11. Quick Revision Points

• The slope of the tangent at a point equals the derivative at that point.
• Normal is perpendicular to tangent: m₁ × m₂ = -1.
• f'(x) > 0 ⇒ function is increasing; f'(x) < 0 ⇒ function is decreasing.
• For local maxima: f'(c) = 0 and f''(c) < 0.
• For local minima: f'(c) = 0 and f''(c) > 0.
• Absolute maxima/minima on [a, b]: Check critical points AND endpoints.
• In optimization, ensure the second derivative confirms the nature of the critical point.

12. Additional Worked Problems

Problem A: Find the equation of the tangent to the curve y = x³ - 4x + 1 at the point where x = 2.

Solution: At x = 2, y = 8 - 8 + 1 = 1. dy/dx = 3x² - 4 = 12 - 4 = 8. Tangent: y - 1 = 8(x - 2) ⇒ y = 8x - 15. Normal: y - 1 = (-1/8)(x - 2) ⇒ 8y - 8 = -x + 2 ⇒ x + 8y = 10.

Problem B: A farmer has 200 m of fencing to enclose a rectangular field along a river (no fence needed on the river side).
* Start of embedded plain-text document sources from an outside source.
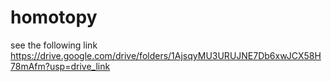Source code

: # homotopy
see the following link
https://drive.google.com/drive/folders/1AjsqyMU3URUJNE7Db6xwJCX58H78mAfm?usp=drive_link

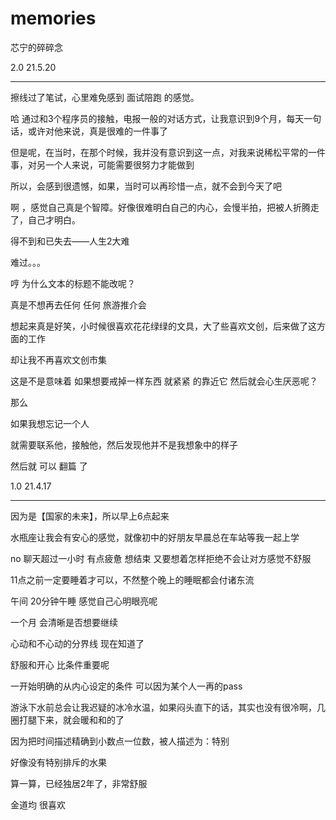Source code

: # memories

芯宁的碎碎念 


2.0 21.5.20

--------

擦线过了笔试，心里难免感到 面试陪跑 的感觉。

哈 通过和3个程序员的接触，电报一般的对话方式，让我意识到9个月，每天一句话，或许对他来说，真是很难的一件事了

但是呢，在当时，在那个时候，我并没有意识到这一点，对我来说稀松平常的一件事，对另一个人来说，可能需要很努力才能做到

所以，会感到很遗憾，如果，当时可以再珍惜一点，就不会到今天了吧

啊 ，感觉自己真是个智障。好像很难明白自己的内心，会慢半拍，把被人折腾走了，自己才明白。

得不到和已失去——人生2大难

难过。。。

哼 为什么文本的标题不能改呢？

真是不想再去任何 任何 旅游推介会

想起来真是好笑，小时候很喜欢花花绿绿的文具，大了些喜欢文创，后来做了这方面的工作

却让我不再喜欢文创市集

这是不是意味着 如果想要戒掉一样东西 就紧紧 的靠近它 然后就会心生厌恶呢？

那么

如果我想忘记一个人

就需要联系他，接触他，然后发现他并不是我想象中的样子

然后就 可以 翻篇 了

1.0 21.4.17

--------

因为是【国家的未来】，所以早上6点起来

水瓶座让我会有安心的感觉，就像初中的好朋友早晨总在车站等我一起上学

no 聊天超过一小时 有点疲惫 想结束 又要想着怎样拒绝不会让对方感觉不舒服

11点之前一定要睡着才可以，不然整个晚上的睡眠都会付诸东流

午间 20分钟午睡 感觉自己心明眼亮呢

一个月 会清晰是否想要继续

心动和不心动的分界线 现在知道了

舒服和开心 比条件重要呢 

一开始明确的从内心设定的条件 可以因为某个人一再的pass

游泳下水前总会让我迟疑的冰冷水温，如果闷头直下的话，其实也没有很冷啊，几圈打腿下来，就会暖和和的了

因为把时间描述精确到小数点一位数，被人描述为：特别

好像没有特别排斥的水果

算一算，已经独居2年了，非常舒服

金道均 很喜欢


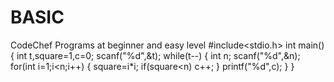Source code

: # BASIC
CodeChef Programs at beginner and easy level
#include<stdio.h>
int main()
{
    int t,square=1,c=0;
    scanf("%d",&t);
    while(t--)
    {
        int n;
        scanf("%d",&n);
        for(int i=1;i<n;i++)
        {
           square=i*i;
           if(square<n)
           c++;
        }
        printf("%d",c);
    }
}
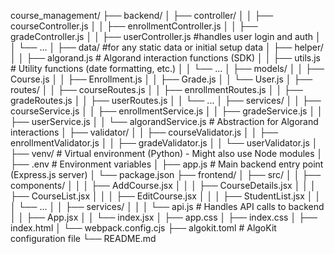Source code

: course_management/
├── backend/
│   ├── controller/
│   │   ├── courseController.js
│   │   ├── enrollmentController.js
│   │   ├── gradeController.js
│   │   ├── userController.js #handles user login and auth
│   │   └── ...
│   ├── data/ #for any static data or initial setup data
│   ├── helper/
│   │   ├── algorand.js # Algorand interaction functions (SDK)
│   │   ├── utils.js # Utility functions (date formatting, etc.)
│   │   └── ...
│   ├── models/
│   │   ├── Course.js
│   │   ├── Enrollment.js
│   │   ├── Grade.js
│   │   └── User.js
│   ├── routes/
│   │   ├── courseRoutes.js
│   │   ├── enrollmentRoutes.js
│   │   ├── gradeRoutes.js
│   │   ├── userRoutes.js
│   │   └── ...
│   ├── services/
│   │   ├── courseService.js
│   │   ├── enrollmentService.js
│   │   ├── gradeService.js
│   │   ├── userService.js
│   │   └── algorandService.js # Abstraction for Algorand interactions
│   ├── validator/
│   │   ├── courseValidator.js
│   │   ├── enrollmentValidator.js
│   │   ├── gradeValidator.js
│   │   └── userValidator.js
│   ├── venv/ # Virtual environment (Python) - Might also use Node modules
│   ├── .env # Environment variables
│   ├── app.js # Main backend entry point (Express.js server)
│   └── package.json
├── frontend/
│   ├── src/
│   │   ├── components/
│   │   │   ├── AddCourse.jsx
│   │   │   ├── CourseDetails.jsx
│   │   │   ├── CourseList.jsx
│   │   │   ├── EditCourse.jsx
│   │   │   ├── StudentList.jsx
│   │   │   └── ...
│   │   ├── services/
│   │   │   └── api.js # Handles API calls to backend
│   │   ├── App.jsx
│   │   └── index.jsx
│   ├── app.css
│   ├── index.css
│   ├── index.html
│   └── webpack.config.cjs
├── algokit.toml # AlgoKit configuration file
└── README.md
Find the dimensions that maximize the area.

Solution: Let width = x (perpendicular to river), length = y (parallel to river). Fencing: 2x + y = 200 ⇒ y = 200 - 2x. Area A = xy = x(200 - 2x) = 200x - 2x². dA/dx = 200 - 4x = 0 ⇒ x = 50. d²A/dx² = -4 < 0 (maximum). y = 200 - 100 = 100. Maximum area = 50 × 100 = 5000 m². Dimensions: 50 m × 100 m.

Problem C: Show that the function f(x) = x³ - 6x² + 12x - 8 is increasing for all real x.

Solution: f'(x) = 3x² - 12x + 12 = 3(x² - 4x + 4) = 3(x - 2)² ≥ 0 for all x. Since f'(x) ≥ 0 everywhere and equals 0 only at x = 2 (an isolated point), f is increasing on R.